I didn't buy a package as though I now know it would've saved me a lot of money, I didn't have that chunk to spend at the start. Completely agree that each failed try really drains you. Unfortunately my family are not supportive (when I had a chemical the response was 'that's rubbish' via text and it's literally not been mentioned again since) and I do worry sometimes that internalising all the sadness and disappointment and stress is going to mean it just bursts out of me at some point.... hopefully not.

OP posts:
LouScot · 29/11/2021 19:32

Hi, just thought I'd see how everyone is? I'm so fed up - it's dark almost all the time (I'm in Scotland) , people are getting excited about Christmas and I'm just getting older and older and no further forward. A lot is my own fault, I need to just blooming pick a sperm donor and go for it, I'm just crippled with fear and part of me is incredibly sad I'm having to try to do this alone - I wanted a partner to do this with! I feel I can't meet anyone right now either until I've explored this myself and at 43 time is definitely ticking if indeed there's still any left.
Hope those of you who've had negatives recently are getting through each day. x

Lulu106 · 29/11/2021 19:59

Sending you love and light @LouScot. If to be a mum is really what you want then go for it with a donor. I waited for a partner and we didn't meet until I was 38. Little did we know that he would male factor issues even though he fathered a son in his late 30s. I would tell my younger self to have the courage to go for it with a donor in my 30s. Hindsight is 20/20 though. Just try and only think of today and find something to be grateful every day. You only have to put one foot in front of the other today. Big hugs

Hopeful199 · 29/11/2021 21:38

Hi All,

I am new here…. Just starting out on my IVF journey.

I am 40 next year and feeling pretty overwhelmed with the process and what is about to/ needs to happen!? I also have endometriosis so feel like my chances are diminished. Feeling sad but trying to be hopeful Sad

Anyone successfully had IVF at 40 (or any age) with endometriosis…… anything I can do to help myself prepare or increase my chances??

Scrumpy10 · 30/11/2021 13:08

@LouScot I would say go for it if something you really want.

I have been with my husband for 9 years but we didn't realise we had am issue until we tried to conceive a few years ago. I actually spent my adult life thinking if I had unprotected sex once I would end up being pregnant with octuplutes. I am annoyed with myself as did take a long time to get together with my husband as we were friends first.

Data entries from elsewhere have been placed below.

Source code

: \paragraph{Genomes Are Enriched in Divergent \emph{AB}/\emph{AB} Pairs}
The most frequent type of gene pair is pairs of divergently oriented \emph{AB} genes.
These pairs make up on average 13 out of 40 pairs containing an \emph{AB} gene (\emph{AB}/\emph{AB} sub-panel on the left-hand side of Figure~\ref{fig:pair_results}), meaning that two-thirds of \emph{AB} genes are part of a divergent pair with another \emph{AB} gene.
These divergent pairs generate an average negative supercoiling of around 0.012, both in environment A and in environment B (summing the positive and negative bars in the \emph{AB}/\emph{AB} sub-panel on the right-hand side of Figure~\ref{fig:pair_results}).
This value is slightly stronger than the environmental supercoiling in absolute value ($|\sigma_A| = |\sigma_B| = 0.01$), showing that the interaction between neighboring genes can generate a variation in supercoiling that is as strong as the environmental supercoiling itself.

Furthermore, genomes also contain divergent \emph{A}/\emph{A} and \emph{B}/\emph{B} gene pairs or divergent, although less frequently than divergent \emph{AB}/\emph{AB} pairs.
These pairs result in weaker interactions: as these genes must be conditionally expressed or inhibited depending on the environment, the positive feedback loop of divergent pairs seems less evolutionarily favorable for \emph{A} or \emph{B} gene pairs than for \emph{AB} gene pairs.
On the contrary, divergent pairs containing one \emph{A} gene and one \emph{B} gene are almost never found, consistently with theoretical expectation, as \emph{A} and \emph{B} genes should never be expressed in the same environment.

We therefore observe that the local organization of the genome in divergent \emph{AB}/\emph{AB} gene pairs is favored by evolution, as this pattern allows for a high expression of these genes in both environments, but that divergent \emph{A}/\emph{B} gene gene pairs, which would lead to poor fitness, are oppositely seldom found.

It's hard to meet the right person. I think too much pressure is put on women to do everything. I have had exes in the past who promise me the world but then won't commit to anything. I honestly I think I lost a good part of my 20s to losers who couldn't be honest. If I had a time machine I would go back and slap my younger self in the face.

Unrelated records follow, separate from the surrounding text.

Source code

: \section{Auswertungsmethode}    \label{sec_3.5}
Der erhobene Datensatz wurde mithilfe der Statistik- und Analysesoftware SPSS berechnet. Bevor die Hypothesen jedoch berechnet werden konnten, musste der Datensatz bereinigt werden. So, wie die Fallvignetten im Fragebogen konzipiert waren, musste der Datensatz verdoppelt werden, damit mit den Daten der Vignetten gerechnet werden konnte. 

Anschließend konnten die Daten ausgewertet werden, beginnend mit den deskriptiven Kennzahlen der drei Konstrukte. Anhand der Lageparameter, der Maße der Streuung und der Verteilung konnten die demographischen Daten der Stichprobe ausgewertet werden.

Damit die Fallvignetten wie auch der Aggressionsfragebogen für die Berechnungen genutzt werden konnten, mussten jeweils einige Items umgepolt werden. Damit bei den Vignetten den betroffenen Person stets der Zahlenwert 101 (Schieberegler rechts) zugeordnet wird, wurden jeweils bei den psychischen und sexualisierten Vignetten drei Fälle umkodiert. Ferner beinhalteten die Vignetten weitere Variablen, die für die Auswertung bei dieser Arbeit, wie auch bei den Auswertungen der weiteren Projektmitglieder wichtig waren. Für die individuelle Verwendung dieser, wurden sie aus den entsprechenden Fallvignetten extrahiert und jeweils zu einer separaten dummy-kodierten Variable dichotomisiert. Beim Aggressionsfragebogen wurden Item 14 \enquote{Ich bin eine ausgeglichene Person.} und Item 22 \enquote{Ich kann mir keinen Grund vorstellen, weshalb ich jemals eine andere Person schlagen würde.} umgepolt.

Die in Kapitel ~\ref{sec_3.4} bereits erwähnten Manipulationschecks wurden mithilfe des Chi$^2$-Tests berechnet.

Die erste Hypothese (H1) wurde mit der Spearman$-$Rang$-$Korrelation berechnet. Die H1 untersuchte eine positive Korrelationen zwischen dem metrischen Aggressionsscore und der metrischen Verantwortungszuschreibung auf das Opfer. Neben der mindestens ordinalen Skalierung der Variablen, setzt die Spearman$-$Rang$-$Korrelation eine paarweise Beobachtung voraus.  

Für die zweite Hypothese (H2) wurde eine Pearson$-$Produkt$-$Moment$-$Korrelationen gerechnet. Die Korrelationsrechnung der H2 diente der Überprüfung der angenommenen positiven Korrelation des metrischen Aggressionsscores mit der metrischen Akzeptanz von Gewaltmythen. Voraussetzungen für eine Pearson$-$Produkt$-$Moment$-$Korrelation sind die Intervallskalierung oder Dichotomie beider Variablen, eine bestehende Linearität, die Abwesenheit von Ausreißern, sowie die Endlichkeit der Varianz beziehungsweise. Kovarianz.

I hope in the future more is done to prolong fertility. If I ever have a child I will teach them to respect all people and be honest about their feelings and also look out for red flags in all relationships.

BlueSilver23 · 30/11/2021 14:20

@Hopeful199 just browsed this thread and can’t offer any personal experience with ivf and endo but can say my mother had me at 40 naturally with severe endometriosis after being told it was practically impossible so there is always hope! Especially with the added help of ivf. Best of luck

@LouScot I am younger than 40 but have also decided to go it alone. I say go for it!